WHAT TO WORK ON -
Set down all of the records exactly, leaving none out.

DATA PROVIDED -

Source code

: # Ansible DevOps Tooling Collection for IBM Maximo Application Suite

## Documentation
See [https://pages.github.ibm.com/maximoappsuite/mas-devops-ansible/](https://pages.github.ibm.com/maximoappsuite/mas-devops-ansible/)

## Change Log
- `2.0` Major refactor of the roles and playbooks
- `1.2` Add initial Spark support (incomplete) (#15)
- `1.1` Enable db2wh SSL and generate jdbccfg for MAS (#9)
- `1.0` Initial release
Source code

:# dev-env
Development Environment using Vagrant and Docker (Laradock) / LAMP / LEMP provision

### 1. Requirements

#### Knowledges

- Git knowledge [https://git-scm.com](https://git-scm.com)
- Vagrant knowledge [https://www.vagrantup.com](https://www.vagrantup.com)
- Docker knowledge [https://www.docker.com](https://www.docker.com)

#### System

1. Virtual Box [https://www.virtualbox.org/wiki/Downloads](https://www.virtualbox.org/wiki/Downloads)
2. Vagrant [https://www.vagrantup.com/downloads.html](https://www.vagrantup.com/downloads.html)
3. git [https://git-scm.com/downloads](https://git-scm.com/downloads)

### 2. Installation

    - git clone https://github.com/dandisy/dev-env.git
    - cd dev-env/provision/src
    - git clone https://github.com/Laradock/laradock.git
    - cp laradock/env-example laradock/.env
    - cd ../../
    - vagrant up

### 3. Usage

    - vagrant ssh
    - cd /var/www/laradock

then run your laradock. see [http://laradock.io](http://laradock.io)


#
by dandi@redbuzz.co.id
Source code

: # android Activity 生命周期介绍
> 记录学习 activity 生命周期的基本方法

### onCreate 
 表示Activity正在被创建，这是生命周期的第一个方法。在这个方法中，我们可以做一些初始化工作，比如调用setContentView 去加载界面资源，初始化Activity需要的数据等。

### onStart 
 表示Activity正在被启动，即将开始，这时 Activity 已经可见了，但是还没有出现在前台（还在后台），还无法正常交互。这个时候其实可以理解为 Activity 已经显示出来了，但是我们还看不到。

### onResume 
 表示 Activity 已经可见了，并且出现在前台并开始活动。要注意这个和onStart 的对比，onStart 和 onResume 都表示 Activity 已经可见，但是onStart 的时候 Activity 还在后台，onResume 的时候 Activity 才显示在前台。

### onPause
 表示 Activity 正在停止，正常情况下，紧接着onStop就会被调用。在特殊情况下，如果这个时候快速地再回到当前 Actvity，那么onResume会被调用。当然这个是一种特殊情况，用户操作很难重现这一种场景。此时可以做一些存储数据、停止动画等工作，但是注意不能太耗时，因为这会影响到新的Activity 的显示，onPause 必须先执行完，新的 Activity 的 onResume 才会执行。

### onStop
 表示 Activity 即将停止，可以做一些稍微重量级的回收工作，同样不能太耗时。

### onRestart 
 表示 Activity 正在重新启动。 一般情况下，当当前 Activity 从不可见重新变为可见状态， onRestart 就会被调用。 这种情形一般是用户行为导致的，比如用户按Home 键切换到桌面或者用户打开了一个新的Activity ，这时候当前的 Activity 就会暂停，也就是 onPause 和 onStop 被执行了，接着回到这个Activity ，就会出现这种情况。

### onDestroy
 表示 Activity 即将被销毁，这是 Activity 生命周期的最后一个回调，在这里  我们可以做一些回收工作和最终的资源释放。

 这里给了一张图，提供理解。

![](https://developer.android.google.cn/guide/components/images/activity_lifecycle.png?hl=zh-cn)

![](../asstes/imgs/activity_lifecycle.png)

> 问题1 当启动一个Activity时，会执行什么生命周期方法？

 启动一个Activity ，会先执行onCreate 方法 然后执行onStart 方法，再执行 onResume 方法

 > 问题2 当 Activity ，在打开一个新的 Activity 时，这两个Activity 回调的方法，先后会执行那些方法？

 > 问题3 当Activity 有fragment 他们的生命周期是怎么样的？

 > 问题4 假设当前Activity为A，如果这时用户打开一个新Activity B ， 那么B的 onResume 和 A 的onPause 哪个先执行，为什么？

SOLUTION FOR THIS PROBLEM -
Source code

: # Ansible DevOps Tooling Collection for IBM Maximo Application Suite

## Documentation
See [https://pages.github.ibm.com/maximoappsuite/mas-devops-ansible/](https://pages.github.ibm.com/maximoappsuite/mas-devops-ansible/)

## Change Log
- `2.0` Major refactor of the roles and playbooks
- `1.2` Add initial Spark support (incomplete) (#15)
- `1.1` Enable db2wh SSL and generate jdbccfg for MAS (#9)
- `1.0` Initial release
Source code

:# dev-env
Development Environment using Vagrant and Docker (Laradock) / LAMP / LEMP provision

### 1. Requirements

#### Knowledges

- Git knowledge [https://git-scm.com](https://git-scm.com)
- Vagrant knowledge [https://www.vagrantup.com](https://www.vagrantup.com)
- Docker knowledge [https://www.docker.com](https://www.docker.com)

#### System

1. Virtual Box [https://www.virtualbox.org/wiki/Downloads](https://www.virtualbox.org/wiki/Downloads)
2. Vagrant [https://www.vagrantup.com/downloads.html](https://www.vagrantup.com/downloads.html)
3. git [https://git-scm.com/downloads](https://git-scm.com/downloads)

### 2. Installation

    - git clone https://github.com/dandisy/dev-env.git
    - cd dev-env/provision/src
    - git clone https://github.com/Laradock/laradock.git
    - cp laradock/env-example laradock/.env
    - cd ../../
    - vagrant up

### 3. Usage

    - vagrant ssh
    - cd /var/www/laradock

then run your laradock. see [http://laradock.io](http://laradock.io)


#
by dandi@redbuzz.co.id
Source code

: # android Activity 生命周期介绍
> 记录学习 activity 生命周期的基本方法

### onCreate 
 表示Activity正在被创建，这是生命周期的第一个方法。在这个方法中，我们可以做一些初始化工作，比如调用setContentView 去加载界面资源，初始化Activity需要的数据等。

### onStart 
 表示Activity正在被启动，即将开始，这时 Activity 已经可见了，但是还没有出现在前台（还在后台），还无法正常交互。这个时候其实可以理解为 Activity 已经显示出来了，但是我们还看不到。

### onResume 
 表示 Activity 已经可见了，并且出现在前台并开始活动。要注意这个和onStart 的对比，onStart 和 onResume 都表示 Activity 已经可见，但是onStart 的时候 Activity 还在后台，onResume 的时候 Activity 才显示在前台。

### onPause
 表示 Activity 正在停止，正常情况下，紧接着onStop就会被调用。在特殊情况下，如果这个时候快速地再回到当前 Actvity，那么onResume会被调用。当然这个是一种特殊情况，用户操作很难重现这一种场景。此时可以做一些存储数据、停止动画等工作，但是注意不能太耗时，因为这会影响到新的Activity 的显示，onPause 必须先执行完，新的 Activity 的 onResume 才会执行。

### onStop
 表示 Activity 即将停止，可以做一些稍微重量级的回收工作，同样不能太耗时。

### onRestart 
 表示 Activity 正在重新启动。 一般情况下，当当前 Activity 从不可见重新变为可见状态， onRestart 就会被调用。 这种情形一般是用户行为导致的，比如用户按Home 键切换到桌面或者用户打开了一个新的Activity ，这时候当前的 Activity 就会暂停，也就是 onPause 和 onStop 被执行了，接着回到这个Activity ，就会出现这种情况。

### onDestroy
 表示 Activity 即将被销毁，这是 Activity 生命周期的最后一个回调，在这里  我们可以做一些回收工作和最终的资源释放。

 这里给了一张图，提供理解。

![](https://developer.android.google.cn/guide/components/images/activity_lifecycle.png?hl=zh-cn)

![](../asstes/imgs/activity_lifecycle.png)

> 问题1 当启动一个Activity时，会执行什么生命周期方法？

 启动一个Activity ，会先执行onCreate 方法 然后执行onStart 方法，再执行 onResume 方法

 > 问题2 当 Activity ，在打开一个新的 Activity 时，这两个Activity 回调的方法，先后会执行那些方法？

 > 问题3 当Activity 有fragment 他们的生命周期是怎么样的？

 > 问题4 假设当前Activity为A，如果这时用户打开一个新Activity B ， 那么B的 onResume 和 A 的onPause 哪个先执行，为什么？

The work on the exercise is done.